The charges carry a maximum sentence of life in prison.
The day after Novack Jr.’s body was found, investigators questioned Narcy Novack extensively. They got an earful, including accounts of sex games between the two, a sometimes volatile marriage, and her late husband’s obsession with Batman, and with pornography involving amputees. They considered the possibility of sex games that turned brutal having caused his death, but ultimately they concluded that Narcy Novack had conspired to set up the slaying. Three months earlier, Bernice Novack had been killed in Fort Lauderdale, Fla., a death initially attributed to a series of accidental falls. But last year a federal indictment charged Narcy Novack with arranging that murder, as well.

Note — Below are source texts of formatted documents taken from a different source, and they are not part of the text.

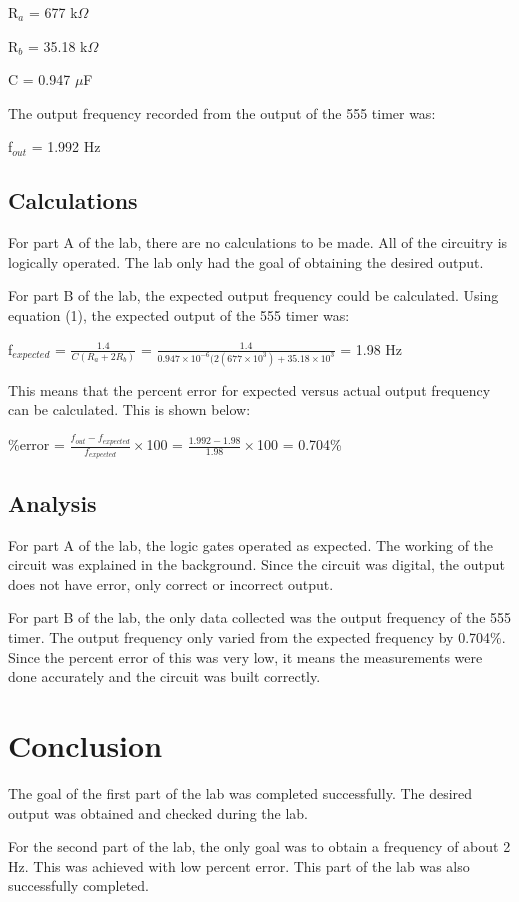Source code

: \documentclass[twocolumn, amsmath]{revtex4}
\begin{document}
R$_a$ = 677 k$\Omega$

R$_b$ = 35.18 k$\Omega$

C = 0.947 $\mu$F

The output frequency recorded from the output of the 555 timer was:

f$_{out}$ = 1.992 Hz

\subsection{Calculations}
For part A of the lab, there are no calculations to be made. All of the circuitry is logically operated. The lab only had the goal of obtaining the desired output.

For part B of the lab, the expected output frequency could be calculated. %
Using equation (1), the expected output of the 555 timer was:

f$_{expected}$ = $\frac{1.4}{C(R_a + 2R_b)}$ = $\frac{1.4}{0.947\times 10^{-6}(2(677\times 10^3) + 35.18\times 10^3}$ = 1.98 Hz

This means that the percent error for expected versus actual output frequency can be calculated. This is shown below:

\%error = $\frac{f_{out} - f_{expected}}{f_{expected}}\times$100 = $\frac{1.992 - 1.98}{1.98}\times$100 = 0.704\%

\subsection{Analysis}
For part A of the lab, the logic gates operated as expected. The working of the circuit was explained in the background. Since the circuit was digital, the output does not have error, only correct or incorrect output.

For part B of the lab, the only data collected was the output frequency of the 555 timer. The output frequency only varied from the expected frequency by 0.704\%. Since the percent error of this was very low, it means the measurements were done accurately and the circuit was built correctly.





\section{Conclusion}
The goal of the first part of the lab was completed successfully. The desired output was obtained and checked during the lab.

For the second part of the lab, the only goal was to obtain a frequency of about 2 Hz. This was achieved with low percent error. This part of the lab was also successfully completed.
\end{document}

Ben Novack Jr. reportedly met his wife when she was an exotic dancer performing under the stage name Sylvia in a now-defunct strip club in Hialeah, Fla. He had grown up in and around the glamour of his father’s world-renowned hotel. The creative crown of American architect Morris Lapidus’s career, the Fountainbleau is, even today, a palatial icon of Miami Beach high life. It has been the site for everything from films starring Frank Sinatra (“A Hole in the Head,” 1959), Jerry Lewis (“The Bellboy,” 1960) and Al Pacino (“Scarface,” 1983) to the real-life headquarters of the Black Tuna Gang, a notorious marijuana-smuggling ring busted by the FBI in the late 1970s. In Woody Allen’s 1971 movie “Bananas,” when an ousted Latin Ameri can dictator flees his country aboard a plane, he calls the Fontainebleau en route to reserve a room.
But for the Novack family, the dream ended when Ben Novack Sr. lost the Fontainebleau to bankruptcy in 1977. His son established and operated Convention Concepts Unlimited, a multimillion-dollar venture that organized and oversaw business conventions. The Novacks’ 2009 trip to New York from their home in Fort Lauderdale was, in fact, a business trip: an Amway convention.
Narcy Novack told detectives that her husband had been awake when she left their room, shortly after 7 a.m., but upon returning, less than an hour later, she tripped over his body.
Videotape obtained by Miami’s CBS affiliate and carried on its Web site shows Narcy Novack answering investigators’ questions. “I walk in and I trip on something, and I realize he’s on the floor,” she tells them on the tape. She also talks about the couple’s sex lives: “He likes rough stuff,” she says. But Novack Jr.’s spouse steadfastly denies culpability, telling her questioners, “I have nothing to do with my husband’s death.” Investigators theorized that she conspired with her husband’s killers, allowing them entrance into the room.
Multiple calls seeking comment from Narcy Novack’s attorney, Howard E. Tanner, went unreturned.
Novack Jr.’s 35-page will leaves the majority of his estate, with the possibility of more in offshore accounts, to his wife and a smaller amount to her daughter, May Abad, and two teenage grandsons; it also leaves “all tangible properties” — household effects, jewelry, furniture, automobiles and collections — to his wife or, had she died first, to his mother. Novack Jr.’s tangible assets reportedly include an original Batmobile.
A sizable portion of Novack Jr.’s holdings has been sold or auctioned off, with the money held in trust, according to Hanson.
In a final bit of irony, Novack Jr.’s will also leaves explicit burial instructions, directing that the “casketed remains” of Narcy Novack and Novack Jr. be interred “side by side” at the family mausoleum at Mount Lebanon Cemetery, in the Glendale section of Queens.